El “sindicato” de Vox y la necesidad de una estrategia revolucionaria

La formación de ultraderecha ha anunciado durante un acto electoral en Galicia sus planes para constituir un “sindicato” supuestamente “alejado de las cuestiones ideológicas” y para “todos los españoles”.

Miércoles 8 de julio

La formación de ultraderecha dirigida por Santiago Abascal tiene muy clara la necesidad de implantarse en la sociedad civil para cumplir sus objetivos. Una muestra de ello ha sido la apertura del Instituto de Ciencias Sociales, Económicas y Políticas en Madrid, un centro de estudios dirigido por Marion Lepen, sobrina de la actual dirigente de Reagrupamiento Nacional (extrema derecha francesa). Vox habría avalado y apoyado la creación de dicho centro de formación de cuadros políticos e ideológicos que muestra su interés por tejer alianzas con la ultraderecha europea de carácter populista. Si de ese centro, filial del instituto creado ya en Lyon (Francia) hace un tiempo, tienen que salir los futuros generales de la extrema derecha, de algún sitio debe salir la infantería que apoye al aparato político-institucional.
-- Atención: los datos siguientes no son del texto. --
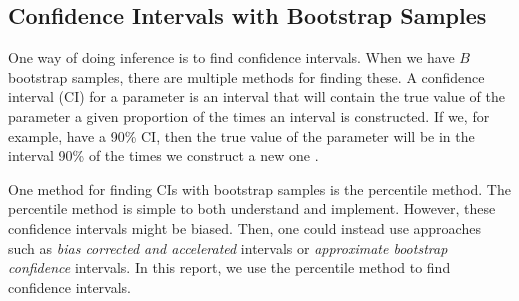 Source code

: 

\subsection{Confidence Intervals with Bootstrap Samples}
\label{theory_ci_bootstrap}
One way of doing inference is to find confidence intervals. When we have $B$ bootstrap samples, there are multiple methods for finding these.  
A confidence interval (CI) for a parameter is an interval that will contain the true value of the parameter a given proportion of the times an interval is constructed. If we, for example, have a 90\% CI, then the true value of the parameter will be in the interval 90\% of the times we construct a new one \citep{bootstrap}.

One method for finding CIs with bootstrap samples is the percentile method. The percentile method is simple to both understand and implement. However, these confidence intervals might be biased. Then, one could instead use approaches such as \textit{bias corrected and accelerated} intervals or \textit{approximate bootstrap confidence} intervals. In this report, we use the percentile method to find confidence intervals. 

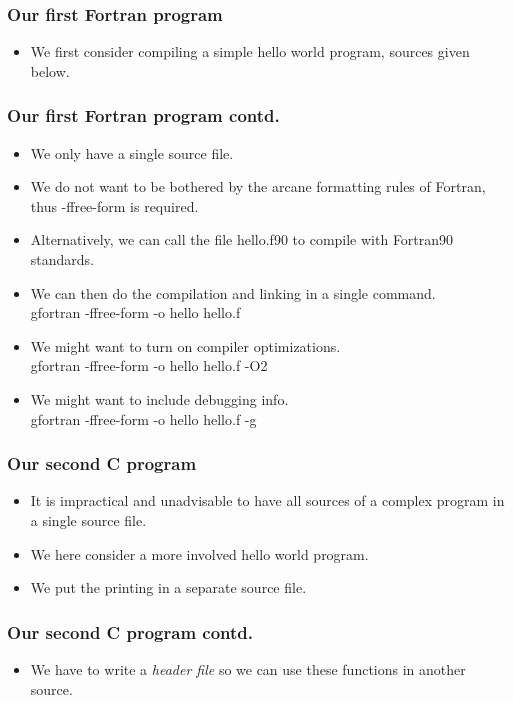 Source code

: \documentclass{beamer}
\begin{document}
\begin{frame}\frametitle{Our first Fortran program}
  \begin{itemize}
    \item We first consider compiling a simple hello world program, sources given below.
      
  \end{itemize}
\end{frame}

\begin{frame}\frametitle{Our first Fortran program contd.}
  \begin{itemize}
    \item We only have a single source file.
    \item We do not want to be bothered by the arcane formatting rules of Fortran, thus -ffree-form is required.
    \item Alternatively, we can call the file hello.f90 to compile with Fortran90 standards.
    \item We can then do the compilation and linking in a single command. \\
      gfortran -ffree-form -o hello hello.f
    \item We might want to turn on compiler optimizations. \\
      gfortran -ffree-form -o hello hello.f -O2
    \item We might want to include debugging info. \\
      gfortran -ffree-form -o hello hello.f -g
  \end{itemize}
\end{frame}

\begin{frame}\frametitle{Our second C program}
  \begin{itemize}
    \item It is impractical and unadvisable to have all sources of a complex program in a single source file.
    \item We here consider a more involved hello world program.
    \item We put the printing in a separate source file.
      
  \end{itemize}
\end{frame}

\begin{frame}\frametitle{Our second C program contd.}
  \begin{itemize}
    \item We have to write a \emph{header file} so we can use these functions in another source.
      
  \end{itemize}
\end{frame}
\end{document}
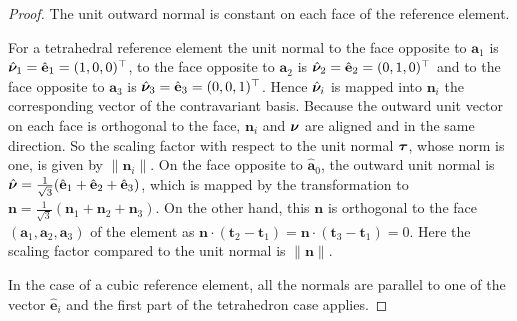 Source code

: \begin{proof}
The unit outward normal is constant on each face of the reference element. 

For a tetrahedral reference element the unit normal to the face opposite to $ \mathbf{a}_1$ is $ \hat{\boldsymbol{\nu}}_1= \hat{\mathbf{e}}_1=(1,0,0)^\top $,   to the face opposite to $ \mathbf{a}_2$ is $ \hat{\boldsymbol{\nu}}_2 = \hat{\mathbf{e}}_2=(0,1,0)^\top$ and to the face opposite to $ \mathbf{a}_3$ is $ \hat{\boldsymbol{\nu}}_3=\hat{\mathbf{e}}_3=(0,0,1)^\top$. Hence $ \hat{\boldsymbol{\nu}}_i$ is mapped into $ \mathbf{n}_i$ the corresponding vector of the contravariant basis. Because the outward unit vector on each face is orthogonal to the face, $ \mathbf{n}_i$ and $\boldsymbol{\nu}$ are aligned and in the same direction. So the scaling factor with respect to the unit normal $ \boldsymbol{\tau}$, whose norm is one, is given by $ \|\mathbf{n}_i\|$.
On the face opposite to  $ \hat{\mathbf{a}}_0$, the outward unit normal is $ \hat{\boldsymbol{\nu}} = \frac{1}{\sqrt{3}}( \hat{\mathbf{e}}_1 + \hat{\mathbf{e}}_2 + \hat{\mathbf{e}}_3)$, which is mapped by the transformation to $ \mathbf{n} = \frac{1}{\sqrt{3}}(
\mathbf{n}_1 + \mathbf{n}_2 + \mathbf{n}_3)$. On the other hand, this $ \mathbf{n} $ is orthogonal to the face 
$ (\mathbf{a}_1,\mathbf{a}_2,\mathbf{a}_3)$ of the element as $ \mathbf{n}\cdot ( \mathbf{t}_2- \mathbf{t}_1)
= \mathbf{n}\cdot ( \mathbf{t}_3- \mathbf{t}_1)=0$. Here the scaling factor compared to the unit normal is $\| \mathbf{n}\|$.

In the case of a cubic reference element, all the normals are parallel to one of the vector $ \hat{\mathbf{e}}_i$ and the first part of the tetrahedron case applies.

\end{proof}


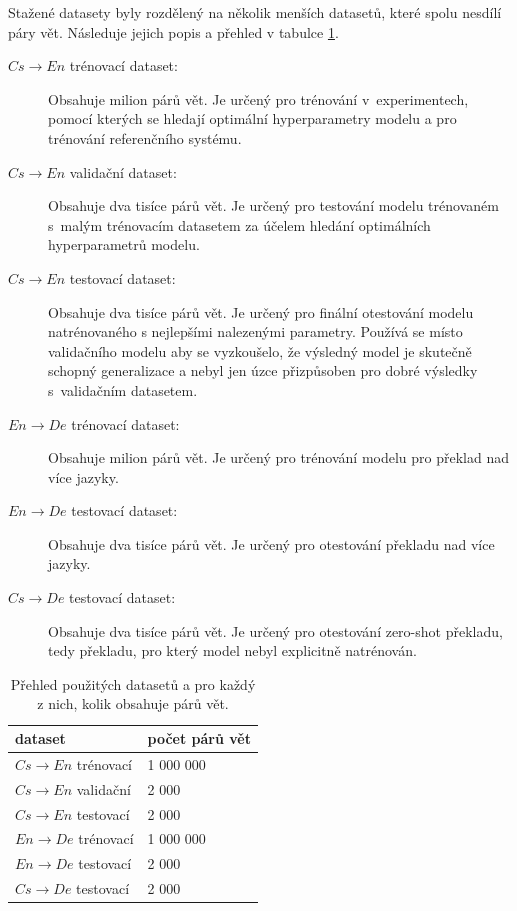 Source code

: Stažené datasety byly rozdělený na několik menších datasetů, které spolu nesdílí páry vět. Následuje jejich popis a přehled v tabulce \ref{table:datasets}.
\begin{description}
  \item[$Cs\rightarrow En$ trénovací dataset:] Obsahuje milion párů vět. Je určený pro trénování v~experimentech, pomocí kterých se hledají optimální hyperparametry modelu a pro trénování referenčního systému.
  \item[$Cs\rightarrow En$ validační dataset:] Obsahuje dva tisíce párů vět. Je určený pro testování modelu trénovaném s~malým trénovacím datasetem za účelem hledání optimálních hyperparametrů modelu.
  \item[$Cs\rightarrow En$ testovací dataset:] Obsahuje dva tisíce párů vět. Je určený pro finální otestování modelu natrénovaného s nejlepšími nalezenými parametry. Používá se místo validačního modelu aby se vyzkoušelo, že výsledný model je skutečně schopný generalizace a nebyl jen úzce přizpůsoben pro dobré výsledky s~validačním datasetem.
  \item[$En\rightarrow De$ trénovací dataset:] Obsahuje milion párů vět. Je určený pro trénování modelu pro překlad nad více jazyky.
  \item[$En\rightarrow De$ testovací dataset:] Obsahuje dva tisíce párů vět. Je určený pro otestování překladu nad více jazyky.
  \item[$Cs\rightarrow De$ testovací dataset:] Obsahuje dva tisíce párů vět. Je určený pro otestování zero-shot překladu, tedy překladu, pro který model nebyl explicitně natrénován.
\end{description}

\begin{table}[H]
    \begin{center}
        \begin{tabular}{ll}
          \toprule
          dataset & počet párů vět  \\
          \midrule
          $Cs\rightarrow En$ trénovací & 1 000 000 \\
          $Cs\rightarrow En$ validační & 2 000 \\
          $Cs\rightarrow En$ testovací & 2 000 \\
          $En\rightarrow De$ trénovací & 1 000 000 \\
          $En\rightarrow De$ testovací & 2 000 \\
          $Cs\rightarrow De$ testovací & 2 000 \\
          \bottomrule
        \end{tabular}
    \end{center}
	\caption{Přehled použitých datasetů a pro každý z nich, kolik obsahuje párů vět.}
	\label{table:datasets}
\end{table}

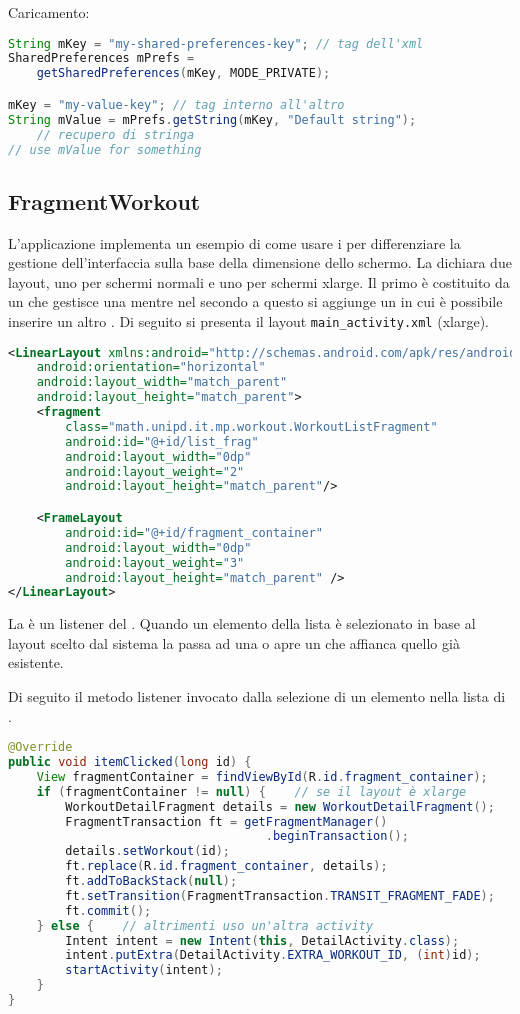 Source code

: Caricamento:
\begin{lstlisting}[language=Java]
String mKey = "my-shared-preferences-key"; // tag dell'xml
SharedPreferences mPrefs = 
	getSharedPreferences(mKey, MODE_PRIVATE);

mKey = "my-value-key"; // tag interno all'altro
String mValue = mPrefs.getString(mKey, "Default string"); 
	// recupero di stringa
// use mValue for something
\end{lstlisting}


\subsection{FragmentWorkout}
L'applicazione implementa un esempio di come usare i \Fragment per differenziare la gestione dell'interfaccia sulla base della dimensione dello schermo.
La \MainActivity dichiara due layout, uno per schermi normali e uno per schermi xlarge. Il primo è costituito da un \ListFragment che gestisce una \ListView mentre nel secondo a questo si aggiunge un \FrameLayout in cui è possibile inserire un altro \Fragment. Di seguito si presenta il layout \texttt{main\_activity.xml} (xlarge).

\begin{lstlisting}[language=XML]
<LinearLayout xmlns:android="http://schemas.android.com/apk/res/android"
    android:orientation="horizontal"
    android:layout_width="match_parent"
    android:layout_height="match_parent">
    <fragment
        class="math.unipd.it.mp.workout.WorkoutListFragment"
        android:id="@+id/list_frag"
        android:layout_width="0dp"
        android:layout_weight="2"
        android:layout_height="match_parent"/>

    <FrameLayout
        android:id="@+id/fragment_container"
        android:layout_width="0dp"
        android:layout_weight="3"
        android:layout_height="match_parent" />
</LinearLayout>
\end{lstlisting}

La \MainActivity è un listener del \Fragment \WorkoutListFragment. Quando un elemento della lista è selezionato in base al layout scelto dal sistema la \MainActivity passa ad una \Activity o apre un \Fragment che affianca quello già esistente.

Di seguito il metodo listener invocato dalla selezione di un elemento nella lista di \WorkoutListFragment.

\begin{lstlisting}[language=Java]
@Override
public void itemClicked(long id) {
	View fragmentContainer = findViewById(R.id.fragment_container);
	if (fragmentContainer != null) {	// se il layout è xlarge
		WorkoutDetailFragment details = new WorkoutDetailFragment();
		FragmentTransaction ft = getFragmentManager()
									.beginTransaction();
		details.setWorkout(id);
		ft.replace(R.id.fragment_container, details);
		ft.addToBackStack(null);
		ft.setTransition(FragmentTransaction.TRANSIT_FRAGMENT_FADE);
		ft.commit();
	} else {	// altrimenti uso un'altra activity
		Intent intent = new Intent(this, DetailActivity.class);
		intent.putExtra(DetailActivity.EXTRA_WORKOUT_ID, (int)id);
		startActivity(intent);
	}
}
\end{lstlisting}

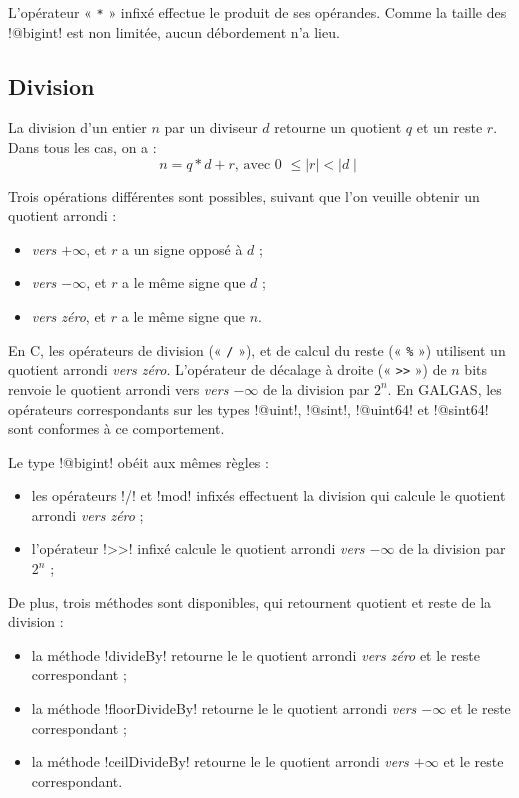 L'opérateur « \texttt{*} » infixé effectue le produit de ses opérandes. Comme la taille des \ggs!@bigint! est non limitée, aucun débordement n'a lieu.




\subsection{Division}



La division d'un entier $n$ par un diviseur $d$ retourne un quotient $q$ et un reste $r$. Dans tous les cas, on a :
\begin{equation*}
n = q * d + r\text{, avec 0 } \leqslant \mid r\mid < \mid d\mid
\end{equation*}

Trois opérations différentes sont possibles, suivant que l'on veuille obtenir un quotient arrondi :
\begin{itemize}
\item \emph{vers $+\infty$}, et $r$ a un signe opposé à $d$ ;
\item \emph{vers $-\infty$}, et $r$ a le même signe que $d$ ;
\item \emph{vers zéro}, et $r$ a le même signe que $n$.
\end{itemize}

En C, les opérateurs de division (« \texttt{/} »), et de calcul du reste (« \texttt{\%} ») utilisent un quotient arrondi \emph{vers zéro}. L'opérateur de décalage à droite (« \texttt{>{}>} ») de $n$ bits renvoie le quotient arrondi vers \emph{vers $-\infty$} de la division par $2^n$. En GALGAS, les opérateurs correspondants sur les types \ggs!@uint!, \ggs!@sint!, \ggs!@uint64! et \ggs!@sint64! sont conformes à ce comportement.

Le type \ggs!@bigint! obéit aux mêmes règles :
\begin{itemize}
\item les opérateurs \ggs!/! et \ggs!mod! infixés effectuent la division qui calcule le quotient arrondi \emph{vers zéro} ;
  \item l'opérateur \ggs!>>! infixé calcule le quotient arrondi \emph{vers $-\infty$} de la division par $2^n$ ;
\end{itemize}

De plus, trois méthodes sont disponibles, qui retournent quotient et reste de la division :
\begin{itemize}
  \item la méthode \ggs!divideBy! retourne le le quotient arrondi \emph{vers zéro} et le reste correspondant ;
  \item la méthode \ggs!floorDivideBy! retourne le le quotient arrondi \emph{vers $-\infty$} et le reste correspondant ;
  \item la méthode \ggs!ceilDivideBy! retourne le le quotient arrondi \emph{vers $+\infty$} et le reste correspondant.
\end{itemize}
Vox parece prepararse para un escenario en el corto y medio plazo de desencanto popular con el sistema, una crisis económica que radicalice a la población y desgaste a los partidos tradicionales. En ese contexto, la ultraderecha española trata de colocarse como futuro estandarte de los nuevos indignados, aprovechando entre otros factores la integración absoluta en el régimen por parte de Unidas Podemos, que ya no podría intentar representar ese malestar con el Gobierno, siendo parte del mismo. Pero Vox no puede realizar dicha tarea tan solo desde las instituciones. Siendo todavía demasiado frágil, sin raíces en la sociedad civil más allá del evidente apoyo de las fuerzas de seguridad del Estado y sectores clásicos de la extrema derecha, el engendro liderado por Abascal no puede aspirar a completar la totalidad de sus objetivos. Ante esta disyuntiva, han optado por seguir el ejemplo francés y están buscando maneras de ganarse el voto obrero.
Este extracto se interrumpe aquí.